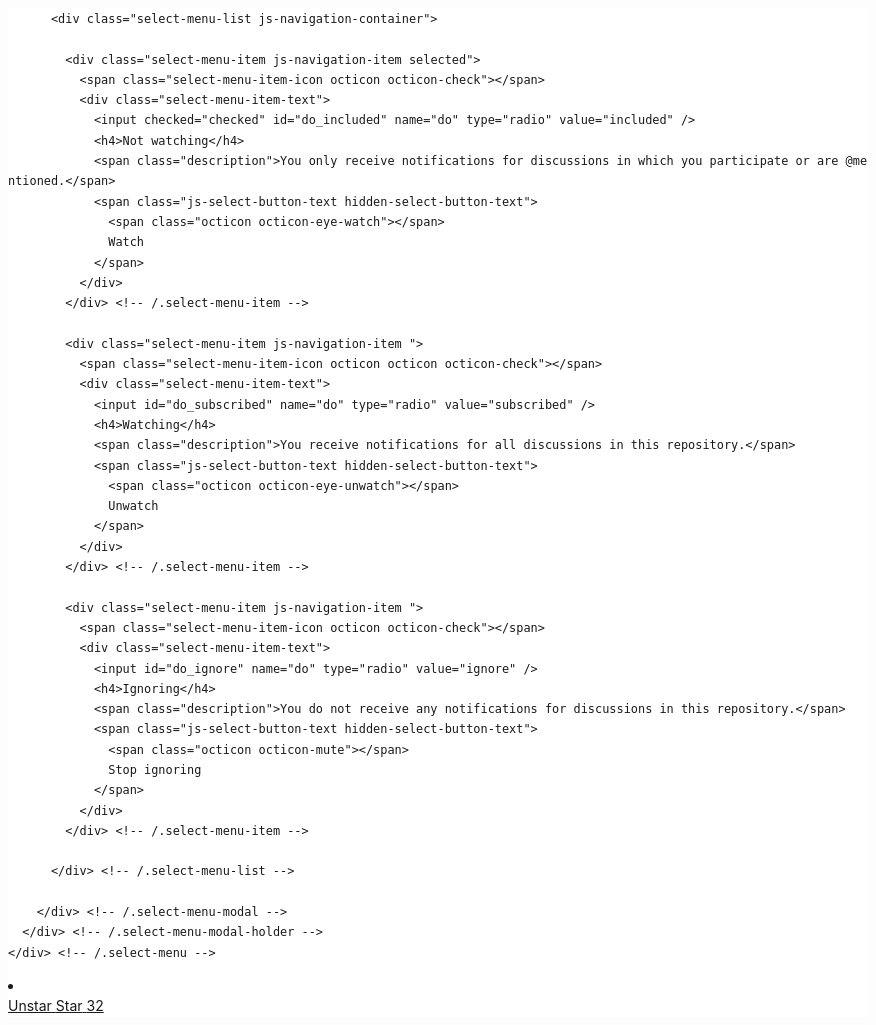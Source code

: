           <div class="select-menu-list js-navigation-container">

            <div class="select-menu-item js-navigation-item selected">
              <span class="select-menu-item-icon octicon octicon-check"></span>
              <div class="select-menu-item-text">
                <input checked="checked" id="do_included" name="do" type="radio" value="included" />
                <h4>Not watching</h4>
                <span class="description">You only receive notifications for discussions in which you participate or are @mentioned.</span>
                <span class="js-select-button-text hidden-select-button-text">
                  <span class="octicon octicon-eye-watch"></span>
                  Watch
                </span>
              </div>
            </div> <!-- /.select-menu-item -->

            <div class="select-menu-item js-navigation-item ">
              <span class="select-menu-item-icon octicon octicon octicon-check"></span>
              <div class="select-menu-item-text">
                <input id="do_subscribed" name="do" type="radio" value="subscribed" />
                <h4>Watching</h4>
                <span class="description">You receive notifications for all discussions in this repository.</span>
                <span class="js-select-button-text hidden-select-button-text">
                  <span class="octicon octicon-eye-unwatch"></span>
                  Unwatch
                </span>
              </div>
            </div> <!-- /.select-menu-item -->

            <div class="select-menu-item js-navigation-item ">
              <span class="select-menu-item-icon octicon octicon-check"></span>
              <div class="select-menu-item-text">
                <input id="do_ignore" name="do" type="radio" value="ignore" />
                <h4>Ignoring</h4>
                <span class="description">You do not receive any notifications for discussions in this repository.</span>
                <span class="js-select-button-text hidden-select-button-text">
                  <span class="octicon octicon-mute"></span>
                  Stop ignoring
                </span>
              </div>
            </div> <!-- /.select-menu-item -->

          </div> <!-- /.select-menu-list -->

        </div> <!-- /.select-menu-modal -->
      </div> <!-- /.select-menu-modal-holder -->
    </div> <!-- /.select-menu -->

</form>
    </li>

  <li>
  
<div class="js-toggler-container js-social-container starring-container ">
  <a href="/Red-Folder/Cordova-Plugin-BackgroundService/unstar" class="minibutton with-count js-toggler-target star-button starred upwards" title="Unstar this repo" data-remote="true" data-method="post" rel="nofollow">
    <span class="octicon octicon-star-delete"></span><span class="text">Unstar</span>
  </a>
  <a href="/Red-Folder/Cordova-Plugin-BackgroundService/star" class="minibutton with-count js-toggler-target star-button unstarred upwards" title="Star this repo" data-remote="true" data-method="post" rel="nofollow">
    <span class="octicon octicon-star"></span><span class="text">Star</span>
  </a>
  <a class="social-count js-social-count" href="/Red-Folder/Cordova-Plugin-BackgroundService/stargazers">32</a>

----

[ASSIGNMENT]: If a line in the material holds "type", copy it.

[RESPONSE BOX]:
                <input checked="checked" id="do_included" name="do" type="radio" value="included" />
                <input id="do_subscribed" name="do" type="radio" value="subscribed" />
                <input id="do_ignore" name="do" type="radio" value="ignore" />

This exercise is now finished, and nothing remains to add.